• _WORK INSTRUCTION_
Within the material below, transcribe exactly the lines from the one holding "最好的寻找兴趣点的方法是开拓" through the one holding "通过开拓视野和接触尝试，如果", keeping both ends and skipping the rest.
┌─ MATERIAL PROVIDED
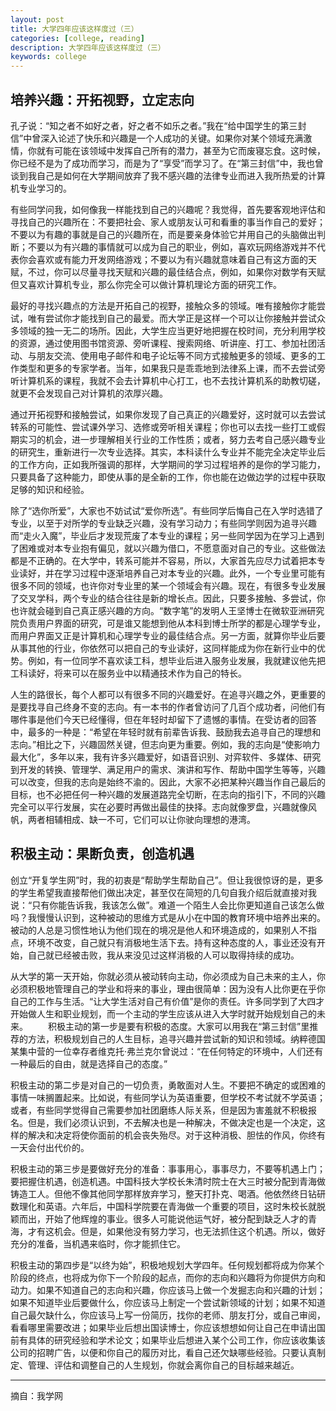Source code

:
 ```yaml
---
layout: post
title: 大学四年应该这样度过（三）
categories: [college, reading]
description: 大学四年应该这样度过（三）
keywords: college
---
```


## 培养兴趣：开拓视野，立定志向

孔子说：“知之者不如好之者，好之者不如乐之者。”我在“给中国学生的第三封信”中曾深入论述了快乐和兴趣是一个人成功的关键。如果你对某个领域充满激情，你就有可能在该领域中发挥自己所有的潜力，甚至为它而废寝忘食。这时候，你已经不是为了成功而学习，而是为了“享受”而学习了。在“第三封信”中，我也曾谈到我自己是如何在大学期间放弃了我不感兴趣的法律专业而进入我所热爱的计算机专业学习的。

有些同学问我，如何像我一样能找到自己的兴趣呢？我觉得，首先要客观地评估和寻找自己的兴趣所在：不要把社会、家人或朋友认可和看重的事当作自己的爱好；不要以为有趣的事就是自己的兴趣所在，而是要亲身体验它并用自己的头脑做出判断；不要以为有兴趣的事情就可以成为自己的职业，例如，喜欢玩网络游戏并不代表你会喜欢或有能力开发网络游戏；不要以为有兴趣就意味着自己有这方面的天赋，不过，你可以尽量寻找天赋和兴趣的最佳结合点，例如，如果你对数学有天赋但又喜欢计算机专业，那么你完全可以做计算机理论方面的研究工作。

最好的寻找兴趣点的方法是开拓自己的视野，接触众多的领域。唯有接触你才能尝试，唯有尝试你才能找到自己的最爱。而大学正是这样一个可以让你接触并尝试众多领域的独一无二的场所。因此，大学生应当更好地把握在校时间，充分利用学校的资源，通过使用图书馆资源、旁听课程、搜索网络、听讲座、打工、参加社团活动、与朋友交流、使用电子邮件和电子论坛等不同方式接触更多的领域、更多的工作类型和更多的专家学者。当年，如果我只是乖乖地到法律系上课，而不去尝试旁听计算机系的课程，我就不会去计算机中心打工，也不去找计算机系的助教切磋，就更不会发现自己对计算机的浓厚兴趣。

通过开拓视野和接触尝试，如果你发现了自己真正的兴趣爱好，这时就可以去尝试转系的可能性、尝试课外学习、选修或旁听相关课程；你也可以去找一些打工或假期实习的机会，进一步理解相关行业的工作性质；或者，努力去考自己感兴趣专业的研究生，重新进行一次专业选择。其实，本科读什么专业并不能完全决定毕业后的工作方向，正如我所强调的那样，大学期间的学习过程培养的是你的学习能力，只要具备了这种能力，即使从事的是全新的工作，你也能在边做边学的过程中获取足够的知识和经验。

除了“选你所爱”，大家也不妨试试“爱你所选”。有些同学后悔自己在入学时选错了专业，以至于对所学的专业缺乏兴趣，没有学习动力；有些同学则因为追寻兴趣而“走火入魔”，毕业后才发现荒废了本专业的课程；另一些同学因为在学习上遇到了困难或对本专业抱有偏见，就以兴趣为借口，不愿意面对自己的专业。这些做法都是不正确的。在大学中，转系可能并不容易，所以，大家首先应尽力试着把本专业读好，并在学习过程中逐渐培养自己对本专业的兴趣。此外，一个专业里可能有很多不同的领域，也许你对专业里的某一个领域会有兴趣。现在，有很多专业发展了交叉学科，两个专业的结合往往是新的增长点。因此，只要多接触、多尝试，你也许就会碰到自己真正感兴趣的方向。“数字笔”的发明人王坚博士在微软亚洲研究院负责用户界面的研究，可是谁又能想到他从本科到博士所学的都是心理学专业，而用户界面又正是计算机和心理学专业的最佳结合点。另一方面，就算你毕业后要从事其他的行业，你依然可以把自己的专业读好，这同样能成为你在新行业中的优势。例如，有一位同学不喜欢读工科，想毕业后进入服务业发展，我就建议他先把工科读好，将来可以在服务业中以精通技术作为自己的特长。

人生的路很长，每个人都可以有很多不同的兴趣爱好。在追寻兴趣之外，更重要的是要找寻自己终身不变的志向。有一本书的作者曾访问了几百个成功者，问他们有哪件事是他们今天已经懂得，但在年轻时却留下了遗憾的事情。在受访者的回答中，最多的一种是：“希望在年轻时就有前辈告诉我、鼓励我去追寻自己的理想和志向。”相比之下，兴趣固然关键，但志向更为重要。例如，我的志向是“使影响力最大化”，多年以来，我有许多兴趣爱好，如语音识别、对弈软件、多媒体、研究到开发的转换、管理学、满足用户的需求、演讲和写作、帮助中国学生等等，兴趣可以改变，但我的志向是始终不渝的。因此，大家不必把某种兴趣当作自己最后的目标，也不必把任何一种兴趣的发展道路完全切断，在志向的指引下，不同的兴趣完全可以平行发展，实在必要时再做出最佳的抉择。志向就像罗盘，兴趣就像风帆，两者相辅相成、缺一不可，它们可以让你驶向理想的港湾。

## 积极主动：果断负责，创造机遇

创立“开复学生网”时，我的初衷是“帮助学生帮助自己”。但让我很惊讶的是，更多的学生希望我直接帮他们做出决定，甚至仅在简短的几句自我介绍后就直接对我说：“只有你能告诉我，我该怎么做”。难道一个陌生人会比你更知道自己该怎么做吗？我慢慢认识到，这种被动的思维方式是从小在中国的教育环境中培养出来的。被动的人总是习惯性地认为他们现在的境况是他人和环境造成的，如果别人不指点，环境不改变，自己就只有消极地生活下去。持有这种态度的人，事业还没有开始，自己就已经被击败，我从来没见过这样消极的人可以取得持续的成功。

从大学的第一天开始，你就必须从被动转向主动，你必须成为自己未来的主人，你必须积极地管理自己的学业和将来的事业，理由很简单：因为没有人比你更在乎你自己的工作与生活。“让大学生活对自己有价值”是你的责任。许多同学到了大四才开始做人生和职业规划，而一个主动的学生应该从进入大学时就开始规划自己的未来。 　　积极主动的第一步是要有积极的态度。大家可以用我在“第三封信”里推荐的方法，积极规划自己的人生目标，追寻兴趣并尝试新的知识和领域。纳粹德国某集中营的一位幸存者维克托·弗兰克尔曾说过：“在任何特定的环境中，人们还有一种最后的自由，就是选择自己的态度。”

积极主动的第二步是对自己的一切负责，勇敢面对人生。不要把不确定的或困难的事情一味搁置起来。比如说，有些同学认为英语重要，但学校不考试就不学英语；或者，有些同学觉得自己需要参加社团磨练人际关系，但是因为害羞就不积极报名。但是，我们必须认识到，不去解决也是一种解决，不做决定也是一个决定，这样的解决和决定将使你面前的机会丧失殆尽。对于这种消极、胆怯的作风，你终有一天会付出代价的。

积极主动的第三步是要做好充分的准备：事事用心，事事尽力，不要等机遇上门；要把握住机遇，创造机遇。中国科技大学校长朱清时院士在大三时被分配到青海做铸造工人。但他不像其他同学那样放弃学习，整天打扑克、喝酒。他依然终日钻研数理化和英语。六年后，中国科学院要在青海做一个重要的项目，这时朱校长就脱颖而出，开始了他辉煌的事业。很多人可能说他运气好，被分配到缺乏人才的青海，才有这机会。但是，如果他没有努力学习，也无法抓住这个机遇。所以，做好充分的准备，当机遇来临时，你才能抓住它。

积极主动的第四步是“以终为始”，积极地规划大学四年。任何规划都将成为你某个阶段的终点，也将成为你下一个阶段的起点，而你的志向和兴趣将为你提供方向和动力。如果不知道自己的志向和兴趣，你应该马上做一个发掘志向和兴趣的计划；如果不知道毕业后要做什么，你应该马上制定一个尝试新领域的计划；如果不知道自己最欠缺什么，你应该马上写一份简历，找你的老师、朋友打分，或自己审阅，看看哪里需要改进；如果毕业后想出国读博士，你应该想想如何让自己在申请出国前有具体的研究经验和学术论文；如果毕业后想进入某个公司工作，你应该收集该公司的招聘广告，以便和你自己的履历对比，看自己还欠缺哪些经验。只要认真制定、管理、评估和调整自己的人生规划，你就会离你自己的目标越来越近。

---

摘自：我学网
└─
• _PROBLEM SOLUTION_
最好的寻找兴趣点的方法是开拓自己的视野，接触众多的领域。唯有接触你才能尝试，唯有尝试你才能找到自己的最爱。而大学正是这样一个可以让你接触并尝试众多领域的独一无二的场所。因此，大学生应当更好地把握在校时间，充分利用学校的资源，通过使用图书馆资源、旁听课程、搜索网络、听讲座、打工、参加社团活动、与朋友交流、使用电子邮件和电子论坛等不同方式接触更多的领域、更多的工作类型和更多的专家学者。当年，如果我只是乖乖地到法律系上课，而不去尝试旁听计算机系的课程，我就不会去计算机中心打工，也不去找计算机系的助教切磋，就更不会发现自己对计算机的浓厚兴趣。

通过开拓视野和接触尝试，如果你发现了自己真正的兴趣爱好，这时就可以去尝试转系的可能性、尝试课外学习、选修或旁听相关课程；你也可以去找一些打工或假期实习的机会，进一步理解相关行业的工作性质；或者，努力去考自己感兴趣专业的研究生，重新进行一次专业选择。其实，本科读什么专业并不能完全决定毕业后的工作方向，正如我所强调的那样，大学期间的学习过程培养的是你的学习能力，只要具备了这种能力，即使从事的是全新的工作，你也能在边做边学的过程中获取足够的知识和经验。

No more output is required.